I. PLAINTIFFS'ALLEGATIONS

While plaintiffs' complaint ranges across thirty-seven pages and alleges facts relevant to some counts but not others, their core allegations, taken as true for purposes of the motion to dismiss, are substantially as follows. In 2005 and 2006, plaintiffs invested in Sitara Partners, which had been formed by defendant Patel, with Sitara LLC as its general partner. In addition to being the founder of Sitara Partners, Patel is the principal, managing director, and sole owner of Sitara LLC. According to plaintiffs, Patel structured both entities to be exempt from various federal and state securities laws. Patel allegedly made various promises to plaintiffs regarding their investment in and his management of Sitara Partners. For example, at some point, Patel promised plaintiffs a diversified portfolio with "quality securities," then, in October 2006, wrote a letter to Sitara Partners' investors, contrasting his operations with those of reckless hedge fund managers. On September 2, 2008, allegedly at odds with his previous representations, Patel fatefully invested 90% of Sitara Partners' assets in common stock of the Federal Home Loan Mortgage Corporation, better known as Freddie Mac. Freddie Mac's stock lost more than 90% of its value, taking Sitara Partners' assets, which lost over three quarters of their value, with it.

II. LEGAL STANDARD

Defendants' motion initially runs into turbulence when they urge this court to focus on "evidence" and "facts." These arguments misconceive or ignore the purpose of a motion to dismiss, which is to test the sufficiency of allegations, not issues of fact or evidence. On a Rule 12(b)(6) motion, the court must accept as true the allegations of the complaint and draw all reasonable inferences in favor of plaintiff. Pisciotta v. Old Nat'l Bancorp, 499 F.3d 629, 633 (7th Cir. 2007) (internal citation omitted). Legal conclusions, however, are not entitled to any assumption of truth. Ashcroft v. Iqbal, 129 S.Ct. 1937, 1940 (2009).

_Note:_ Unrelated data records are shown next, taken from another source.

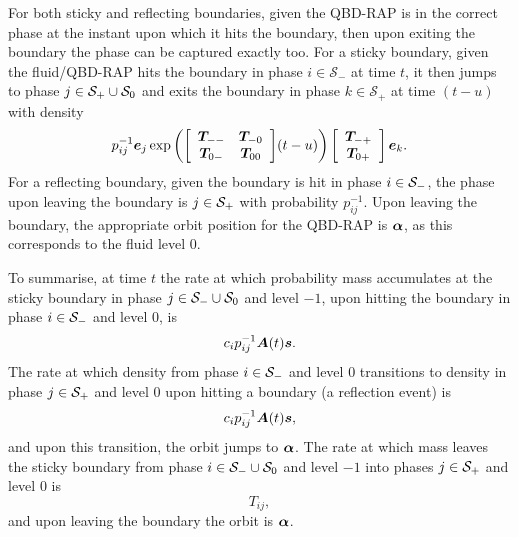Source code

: For both sticky and reflecting boundaries, given the QBD-RAP is in the correct phase at the instant upon which it hits the boundary, then upon exiting the boundary the phase can be captured exactly too. For a sticky boundary, given the fluid/QBD-RAP hits the boundary in phase \(i\in\mathcal S_-\) at time \(t\), it then jumps to phase \(j\in\mathcal{S}_+\cup\mathcal{S}_0\) and exits the boundary in phase \(k\in\mathcal S_+\) at time \((t-u)\) with density 
\[p_{ij}^{-1}\boldsymbol e_j \exp\left({\left[\begin{array}{cc} \boldsymbol T_{--} & \boldsymbol T_{-0} \\ \boldsymbol T_{0-} & \boldsymbol T_{00}\end{array}\right]}(t-u)\right)\left[\begin{array}{c} \boldsymbol T_{-+} \\ \boldsymbol T_{0+}\end{array}\right]\boldsymbol e_k.\] 
For a reflecting boundary, given the boundary is hit in phase \(i\in\mathcal{S}_-\), the phase upon leaving the boundary is \(j\in\mathcal{S}_+\) with probability \(p_{ij}^{-1}\). Upon leaving the boundary, the appropriate orbit position for the QBD-RAP is \(\boldsymbol \alpha\), as this corresponds to the fluid level \(0\). 

To summarise, at time \(t\) the rate at which probability mass accumulates at the sticky boundary in phase \(j \in\mathcal{S}_-\cup\mathcal{S}_0\) and level \(-1\), upon hitting the boundary in phase \(i\in\mathcal{S}_-\) and level \(0\), is 
\[ c_ip_{ij}^{-1} \boldsymbol A(t)\boldsymbol s.\]
The rate at which density from phase \(i\in\mathcal{S}_-\) and level \(0\) transitions to density in phase \(j\in\mathcal{S}_+\) and level \(0\) upon hitting a boundary (a reflection event) is 
\[ c_ip_{ij}^{-1} \boldsymbol A(t)\boldsymbol s,\]
and upon this transition, the orbit jumps to \(\boldsymbol \alpha\). 
The rate at which mass leaves the sticky boundary from phase \(i\in\mathcal{S}_-\cup\mathcal{S}_0\) and level \(-1\) into phases \(j\in\mathcal{S}_+\) and level \(0\) is 
\[T_{ij},\]
and upon leaving the boundary the orbit is \(\boldsymbol\alpha\).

The Federal Rules of Civil Procedure distinguish between general claims and those asserting fraud or mistake. Generally, to survive a Rule 12(b)(6) motion, "the complaint need only contain a 'short and plain statement of the claim showing that the pleader is entitled to relief.'" EEOC v. Concentra Health Servs., Inc., 496 F.3d 773, 776 (7th Cir. 2007) (quoting Fed. R. Civ. P. 8(a)(2)). The allegations must provide the defendant with "fair notice of what the . . . claim is and the grounds upon which it rests." Bell Atl. Corp. v. Twombly, 550 U.S. 544, 555 (2007) (citing Conley v. Gibson, 355 U.S. 41, 47 (1957)). Under Federal Rule of Civil Procedure 8(a)(2), the plaintiff bringing a general claim need not plead particularized facts, but the factual allegations in the complaint must be sufficient to "state a claim to relief that is plausible on its face[.]" Id. at 570. "A claim has facial plausibility when the plaintiff pleads factual content that allows the court to draw the reasonable inference that the defendant is liable for the misconduct alleged." Iqbal, 129 S.Ct. at 1940 (citing Twombly, 550 U.S. at 556).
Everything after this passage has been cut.